Document images with source code:
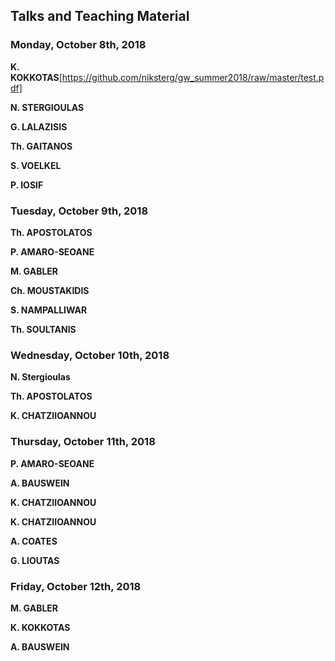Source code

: ## Talks and Teaching Material

### Monday, October 8th, 2018

**K. KOKKOTAS**[https://github.com/niksterg/gw_summer2018/raw/master/test.pdf]

**N. STERGIOULAS**

**G. LALAZISIS**

**Th. GAITANOS**

**S. VOELKEL**

**P. IOSIF**

### Tuesday, October 9th, 2018

**Th. APOSTOLATOS**

**P. AMARO-SEOANE**

**M. GABLER**

**Ch. MOUSTAKIDIS**

**S. NAMPALLIWAR**

**Th. SOULTANIS**

### Wednesday, October 10th, 2018

**N. Stergioulas**

**Th. APOSTOLATOS**

**K. CHATZIIOANNOU**

### Thursday, October 11th, 2018

**P. AMARO-SEOANE**

**A. BAUSWEIN**

**K. CHATZIIOANNOU**

**K. CHATZIIOANNOU**

**A. COATES**

**G. LIOUTAS**

### Friday, October 12th, 2018

**M. GABLER**

**K. KOKKOTAS**

**A. BAUSWEIN**

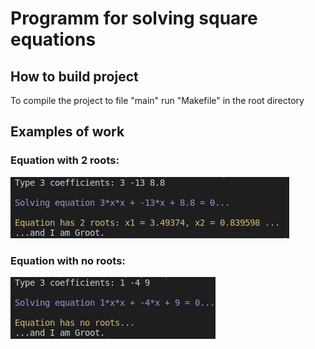 # Programm for solving square equations

## How to build project

To compile the project to file "main" run "Makefile" in the root directory

## Examples of work

### Equation with 2 roots:

![Example 1](Figures/Example1.png)

### Equation with no roots:

![Example 2](Figures/Example2.png)
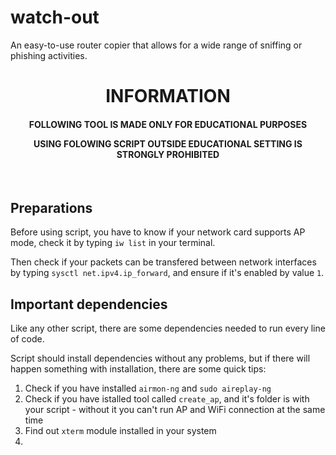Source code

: # watch-out
An easy-to-use router copier that allows for a wide range of sniffing or phishing activities.

# <center> INFORMATION </center> 
<h4><b><center> FOLLOWING TOOL IS MADE ONLY FOR EDUCATIONAL PURPOSES

USING FOLOWING SCRIPT OUTSIDE EDUCATIONAL SETTING IS STRONGLY PROHIBITED</center></b></h3>

</br>

## Preparations
Before using script, you have to know if your network card supports AP mode, check it by typing `iw list` in your terminal.

Then check if your packets can be transfered between network interfaces by typing `sysctl net.ipv4.ip_forward`, and ensure if it's enabled by value `1`.



## Important dependencies
Like any other script, there are some dependencies needed to run every line of code.

Script should install dependencies without any problems, but if there will happen something with installation, there are some quick tips:
1. Check if you have installed `airmon-ng` and `sudo aireplay-ng`
2. Check if you have istalled tool called `create_ap`, and it's folder is with your script - without it you can't run AP and WiFi connection at the same time
3. Find out `xterm` module installed in your system
4. 
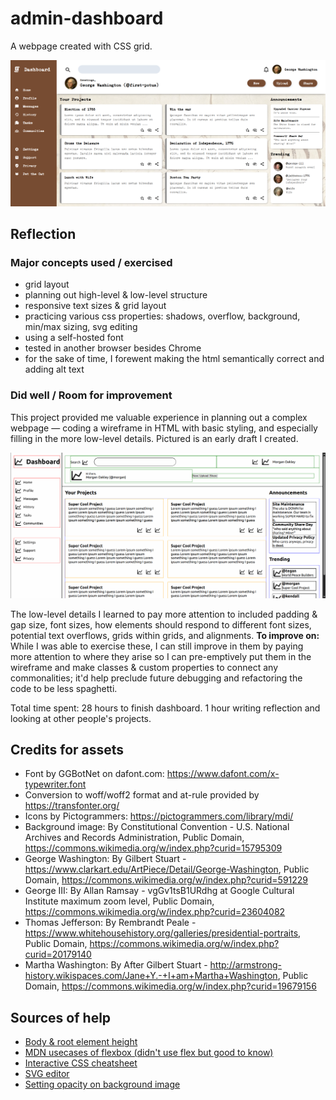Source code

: # admin-dashboard

A webpage created with CSS grid. 

<img src="./readme-images/finished-dashboard.png" alt="The dashboard project">

## Reflection

### Major concepts used / exercised
- grid layout
- planning out high-level & low-level structure
- responsive text sizes & grid layout
- practicing various css properties: shadows, overflow, background, min/max sizing, svg editing
- using a self-hosted font
- tested in another browser besides Chrome
- for the sake of time, I forewent making the html semantically correct and adding alt text

### Did well / Room for improvement
This project provided me valuable experience in planning out a complex webpage — coding a wireframe in HTML with basic styling, and especially filling in the more low-level details. Pictured is an early draft I created.

<img src="./readme-images/early-dashboard.png" alt="Early stage wireframe"/>

The low-level details I learned to pay more attention to included padding & gap size, font sizes, how elements should respond to different font sizes, potential text overflows, grids within grids, and alignments. <strong>To improve on:</strong> While I was able to exercise these, I can still improve in them by paying more attention to where they arise so I can pre-emptively put them in the wireframe and make classes & custom properties to connect any commonalities; it'd help preclude future debugging and refactoring the code to be less spaghetti. 

Total time spent: 28 hours to finish dashboard. 1 hour writing reflection and looking at other people's projects. 

## Credits for assets
- Font by GGBotNet on dafont.com: https://www.dafont.com/x-typewriter.font
- Conversion to woff/woff2 format and at-rule provided by https://transfonter.org/
- Icons by Pictogrammers: https://pictogrammers.com/library/mdi/
- Background image: By Constitutional Convention - U.S. National Archives and Records Administration, Public Domain, https://commons.wikimedia.org/w/index.php?curid=15795309
- George Washington: By Gilbert Stuart - https://www.clarkart.edu/ArtPiece/Detail/George-Washington, Public Domain, https://commons.wikimedia.org/w/index.php?curid=591229
- George III: By Allan Ramsay - vgGv1tsB1URdhg at Google Cultural Institute maximum zoom level, Public Domain, https://commons.wikimedia.org/w/index.php?curid=23604082
- Thomas Jefferson: By Rembrandt Peale - https://www.whitehousehistory.org/galleries/presidential-portraits, Public Domain, https://commons.wikimedia.org/w/index.php?curid=20179140
- Martha Washington: By After Gilbert Stuart - http://armstrong-history.wikispaces.com/Jane+Y.-+I+am+Martha+Washington, Public Domain, https://commons.wikimedia.org/w/index.php?curid=19679156

## Sources of help
- [Body & root element height](https://stackoverflow.com/questions/6654958/make-body-have-100-of-the-browser-height)
- [MDN usecases of flexbox (didn't use flex but good to know)](https://developer.mozilla.org/en-US/docs/Web/CSS/CSS_flexible_box_layout/Typical_use_cases_of_flexbox)
- [Interactive CSS cheatsheet](https://htmlcheatsheet.com/css/)
- [SVG editor](https://www.svgviewer.dev/)
- [Setting opacity on background image](https://stackoverflow.com/questions/12605908/change-background-image-opacity)
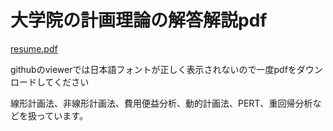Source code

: # 大学院の計画理論の解答解説pdf

[resume.pdf](./resume.pdf)

githubのviewerでは日本語フォントが正しく表示されないので一度pdfをダウンロードしてください

線形計画法、非線形計画法、費用便益分析、動的計画法、PERT、重回帰分析などを扱っています。
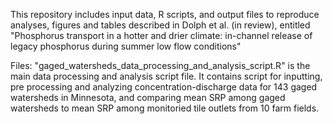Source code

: This repository includes input data, R scripts, and output files to reproduce analyses, figures and tables described in Dolph et al. (in review), entitled "Phosphorus transport in a hotter and drier climate: in-channel release of legacy phosphorus during summer low flow conditions"

Files:
"gaged_watersheds_data_processing_and_analysis_script.R" is the main data processing and analysis script file. It contains script for inputting, pre processing and analyzing concentration-discharge data for 143 gaged watersheds in Minnesota, and comparing mean SRP among gaged watersheds to mean SRP among monitoried tile outlets from 10 farm fields. 

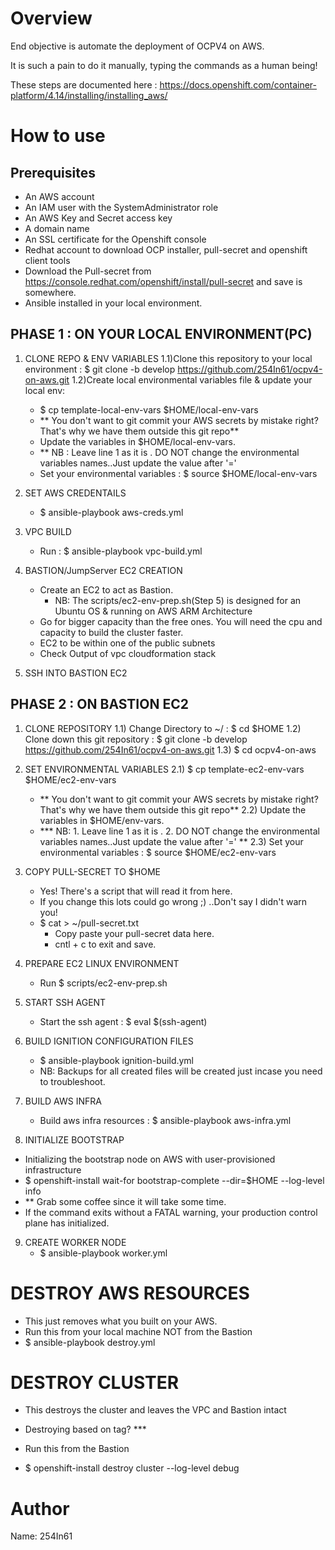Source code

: Overview
========
End objective is automate the deployment of OCPV4 on AWS.

It is such a pain to do it manually, typing the commands as a human being!

These steps are documented here : https://docs.openshift.com/container-platform/4.14/installing/installing_aws/


How to use
==========

Prerequisites
--------------

- An AWS account 
- An IAM user with the SystemAdministrator role 
- An AWS Key and Secret access key
- A domain name 
- An SSL certificate for the Openshift console 
- Redhat account to download OCP installer, pull-secret and openshift client tools
- Download the Pull-secret from https://console.redhat.com/openshift/install/pull-secret and save is somewhere. 
- Ansible installed in your local environment.

PHASE 1 : ON YOUR LOCAL ENVIRONMENT(PC)
-----------------------------------------
1. CLONE REPO & ENV VARIABLES
   1.1)Clone this repository to your local environment :  $ git clone -b develop https://github.com/254In61/ocpv4-on-aws.git
   1.2)Create local environmental variables file & update your local env: 
      - $ cp template-local-env-vars $HOME/local-env-vars 
      - ** You don't want to git commit your AWS secrets by mistake right? That's why we have them outside this git repo**
      - Update the variables in $HOME/local-env-vars. 
      - ** NB : Leave line 1 as it is . DO NOT change the environmental variables names..Just update the value after '='
      - Set your environmental variables : $ source $HOME/local-env-vars

2. SET AWS CREDENTAILS
   - $ ansible-playbook aws-creds.yml

3. VPC BUILD 
   - Run : $ ansible-playbook vpc-build.yml

4. BASTION/JumpServer EC2 CREATION
   - Create an EC2 to act as Bastion. 
     - NB: The scripts/ec2-env-prep.sh(Step 5) is designed for an Ubuntu OS & running on AWS ARM Architecture
   - Go for bigger capacity than the free ones. You will need the cpu and capacity to build the cluster faster.
   - EC2 to be within one of the public subnets
   - Check Output of vpc cloudformation stack

5. SSH INTO BASTION EC2

PHASE 2 : ON BASTION EC2
-------------------------

1. CLONE REPOSITORY
   1.1) Change Directory to ~/  : $ cd $HOME 
   1.2) Clone down this git repository : $ git clone -b develop https://github.com/254In61/ocpv4-on-aws.git
   1.3) $ cd ocpv4-on-aws

2. SET ENVIRONMENTAL VARIABLES
   2.1) $ cp template-ec2-env-vars $HOME/ec2-env-vars 
     - ** You don't want to git commit your AWS secrets by mistake right? That's why we have them outside this git repo**
   2.2) Update the variables in $HOME/env-vars. 
     - *** NB: 1. Leave line 1 as it is . 2. DO NOT change the environmental variables names..Just update the value after '=' **
   2.3) Set your environmental variables : $ source $HOME/ec2-env-vars

3. COPY PULL-SECRET TO $HOME
   - Yes! There's a script that will read it from here.
   - If you change this lots could go wrong ;) ..Don't say I didn't warn you!
   - $ cat > ~/pull-secret.txt
     - Copy paste your pull-secret data here.
     - cntl + c to exit and save.

4. PREPARE EC2 LINUX ENVIRONMENT
   - Run $ scripts/ec2-env-prep.sh

5. START SSH AGENT
   - Start the ssh agent : $ eval $(ssh-agent)

6. BUILD IGNITION CONFIGURATION FILES
   - $ ansible-playbook ignition-build.yml
   - NB: Backups for all created files will be created just incase you need to troubleshoot.

7. BUILD AWS INFRA
   - Build aws infra resources : $ ansible-playbook aws-infra.yml

8.  INITIALIZE BOOTSTRAP
   - Initializing the bootstrap node on AWS with user-provisioned infrastructure 
   - $ openshift-install wait-for bootstrap-complete --dir=$HOME --log-level info
   - ** Grab some coffee since it will take some time.
   - If the command exits without a FATAL warning, your production control plane has initialized.

9. CREATE WORKER NODE
   - $ ansible-playbook worker.yml

DESTROY AWS RESOURCES
======================
- This just removes what you built on your AWS.
- Run this from your local machine NOT from the Bastion
- $ ansible-playbook destroy.yml

DESTROY CLUSTER
================
- This destroys the cluster and leaves the VPC and Bastion intact
- Destroying based on tag? ***
- Run this from the Bastion

- $ openshift-install destroy cluster --log-level debug
  

Author
======
Name: 254In61
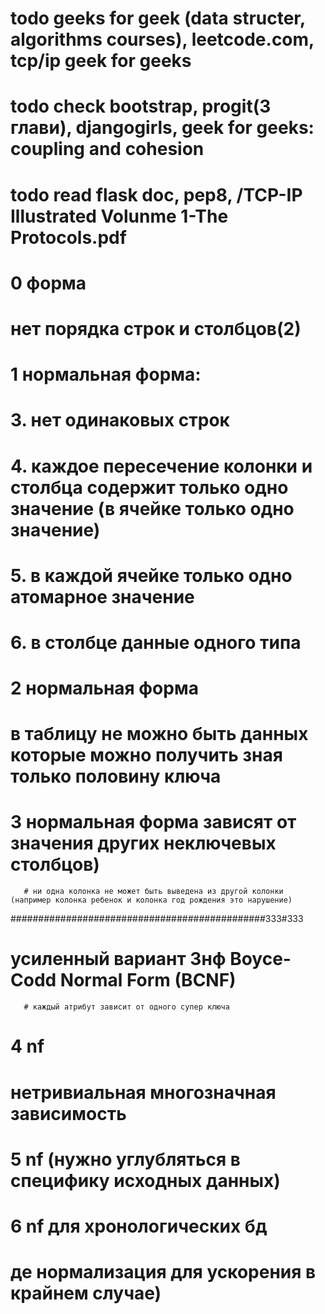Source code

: 

# todo geeks for geek (data structer, algorithms courses), leetcode.com, tcp/ip geek for geeks

# todo check bootstrap, progit(3 глави), djangogirls, geek for geeks: coupling and cohesion

# todo read flask doc, pep8, /TCP-IP Illustrated Volunme 1-The Protocols.pdf

#  0 форма
   #  нет порядка строк и столбцов(2)

# 1 нормальная форма:
#    3. нет одинаковых строк
#    4. каждое пересечение колонки и столбца содержит только одно значение (в ячейке только одно значение)
#     5. в каждой ячейке только одно атомарное значение
#     6. в столбце данные одного типа
# 2 нормальная форма
 #     в таблицу не можно быть данных которые можно получить зная только половину ключа
# 3 нормальная форма зависят от значения других неключевых столбцов)
       # ни одна колонка не может быть выведена из другой колонки (например колонка ребенок и колонка год рождения это нарушение)
##############################################333#333

# усиленный вариант 3нф Boyce-Codd Normal Form (BCNF)
       # каждый атрибут зависит от одного супер ключа
# 4 nf
   # нетривиальная многозначная зависимость
# 5 nf (нужно углубляться в специфику исходных данных)
# 6 nf для хронологических бд
# де нормализация для ускорения в крайнем случае)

What is required: Repeat word for word the lines running from the line containing "# нетривиальная многозначная зависимость" to the end of the entries above, inclusive.

Expected output:
   # нетривиальная многозначная зависимость
# 5 nf (нужно углубляться в специфику исходных данных)
# 6 nf для хронологических бд
# де нормализация для ускорения в крайнем случае)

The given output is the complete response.